→ **Plain-text document sources**
Content starts

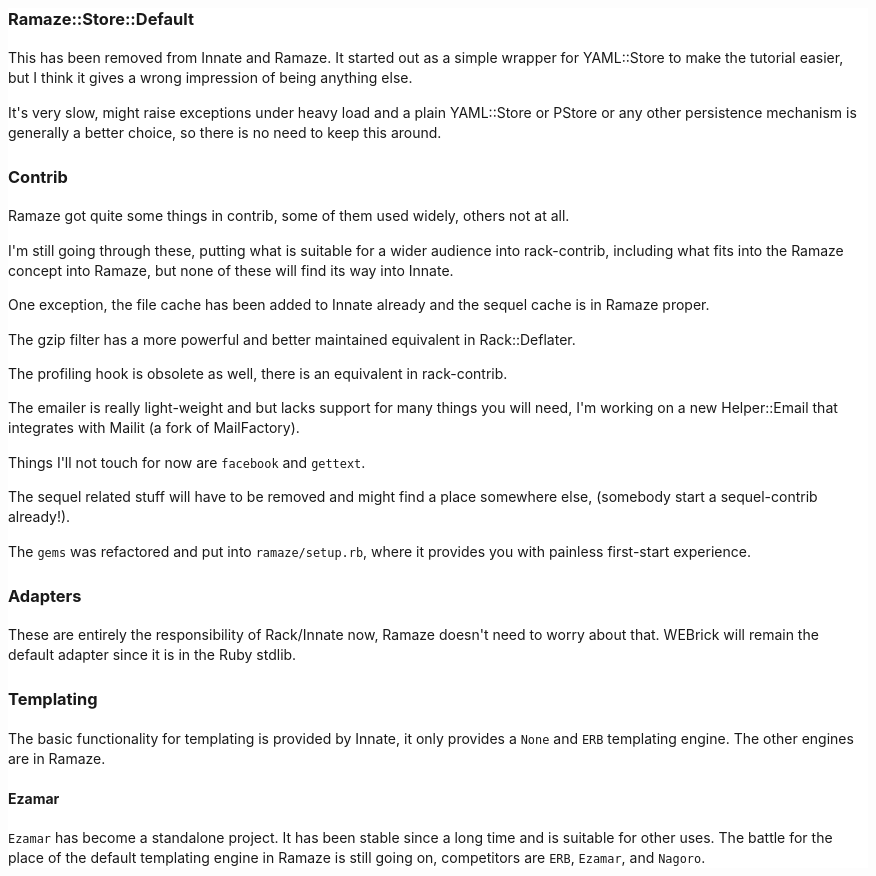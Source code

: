 ### Ramaze::Store::Default

This has been removed from Innate and Ramaze.
It started out as a simple wrapper for YAML::Store to make the tutorial easier,
but I think it gives a wrong impression of being anything else.

It's very slow, might raise exceptions under heavy load and a plain YAML::Store
or PStore or any other persistence mechanism is generally a better choice, so
there is no need to keep this around.

### Contrib

Ramaze got quite some things in contrib, some of them used widely, others not at
all.

I'm still going through these, putting what is suitable for a wider audience
into rack-contrib, including what fits into the Ramaze concept into Ramaze, but
none of these will find its way into Innate.

One exception, the file cache has been added to Innate already and the sequel
cache is in Ramaze proper.

The gzip filter has a more powerful and better maintained equivalent in
Rack::Deflater.

The profiling hook is obsolete as well, there is an equivalent in rack-contrib.

The emailer is really light-weight and but lacks support for many things you
will need, I'm working on a new Helper::Email that integrates with Mailit (a
fork of MailFactory).

Things I'll not touch for now are `facebook` and `gettext`.

The sequel related stuff will have to be removed and might find a place
somewhere else, (somebody start a sequel-contrib already!).

The `gems` was refactored and put into `ramaze/setup.rb`, where it provides you
with painless first-start experience.


### Adapters

These are entirely the responsibility of Rack/Innate now, Ramaze doesn't need to
worry about that. WEBrick will remain the default adapter since it is in the
Ruby stdlib.


### Templating

The basic functionality for templating is provided by Innate, it only provides a
`None` and `ERB` templating engine. The other engines are in Ramaze.

#### Ezamar

`Ezamar` has become a standalone project. It has been stable since a long time and
is suitable for other uses.
The battle for the place of the default templating engine in Ramaze is still
going on, competitors are `ERB`, `Ezamar`, and `Nagoro`.
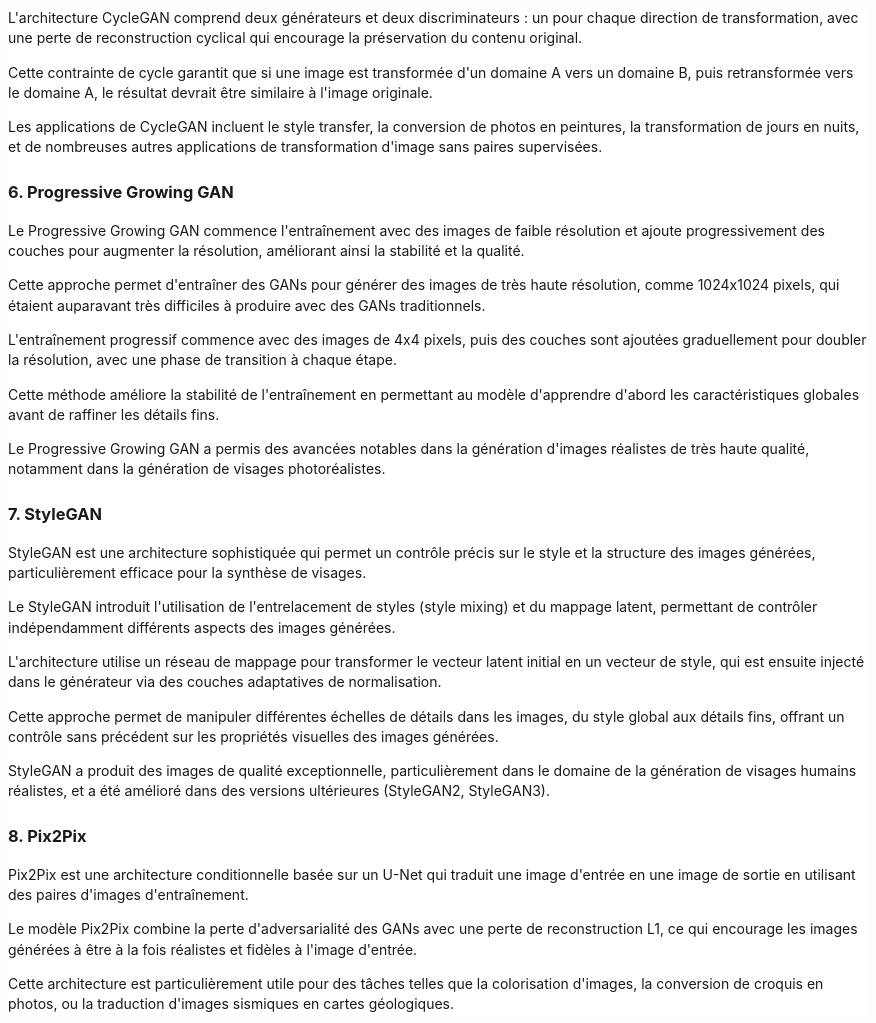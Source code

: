 L'architecture CycleGAN comprend deux générateurs et deux discriminateurs : un pour chaque direction de transformation, avec une perte de reconstruction cyclical qui encourage la préservation du contenu original.

Cette contrainte de cycle garantit que si une image est transformée d'un domaine A vers un domaine B, puis retransformée vers le domaine A, le résultat devrait être similaire à l'image originale.

Les applications de CycleGAN incluent le style transfer, la conversion de photos en peintures, la transformation de jours en nuits, et de nombreuses autres applications de transformation d'image sans paires supervisées.

### 6. Progressive Growing GAN

Le Progressive Growing GAN commence l'entraînement avec des images de faible résolution et ajoute progressivement des couches pour augmenter la résolution, améliorant ainsi la stabilité et la qualité.

Cette approche permet d'entraîner des GANs pour générer des images de très haute résolution, comme 1024x1024 pixels, qui étaient auparavant très difficiles à produire avec des GANs traditionnels.

L'entraînement progressif commence avec des images de 4x4 pixels, puis des couches sont ajoutées graduellement pour doubler la résolution, avec une phase de transition à chaque étape.

Cette méthode améliore la stabilité de l'entraînement en permettant au modèle d'apprendre d'abord les caractéristiques globales avant de raffiner les détails fins.

Le Progressive Growing GAN a permis des avancées notables dans la génération d'images réalistes de très haute qualité, notamment dans la génération de visages photoréalistes.

### 7. StyleGAN

StyleGAN est une architecture sophistiquée qui permet un contrôle précis sur le style et la structure des images générées, particulièrement efficace pour la synthèse de visages.

Le StyleGAN introduit l'utilisation de l'entrelacement de styles (style mixing) et du mappage latent, permettant de contrôler indépendamment différents aspects des images générées.

L'architecture utilise un réseau de mappage pour transformer le vecteur latent initial en un vecteur de style, qui est ensuite injecté dans le générateur via des couches adaptatives de normalisation.

Cette approche permet de manipuler différentes échelles de détails dans les images, du style global aux détails fins, offrant un contrôle sans précédent sur les propriétés visuelles des images générées.

StyleGAN a produit des images de qualité exceptionnelle, particulièrement dans le domaine de la génération de visages humains réalistes, et a été amélioré dans des versions ultérieures (StyleGAN2, StyleGAN3).

### 8. Pix2Pix

Pix2Pix est une architecture conditionnelle basée sur un U-Net qui traduit une image d'entrée en une image de sortie en utilisant des paires d'images d'entraînement.

Le modèle Pix2Pix combine la perte d'adversarialité des GANs avec une perte de reconstruction L1, ce qui encourage les images générées à être à la fois réalistes et fidèles à l'image d'entrée.

Cette architecture est particulièrement utile pour des tâches telles que la colorisation d'images, la conversion de croquis en photos, ou la traduction d'images sismiques en cartes géologiques.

Content ends

Copy out, word for word, the part of the entries above that begins at the line with "Cette méthode améliore" and ends at the line with "### 7. StyleGAN", including both.

Cette méthode améliore la stabilité de l'entraînement en permettant au modèle d'apprendre d'abord les caractéristiques globales avant de raffiner les détails fins.

Le Progressive Growing GAN a permis des avancées notables dans la génération d'images réalistes de très haute qualité, notamment dans la génération de visages photoréalistes.

### 7. StyleGAN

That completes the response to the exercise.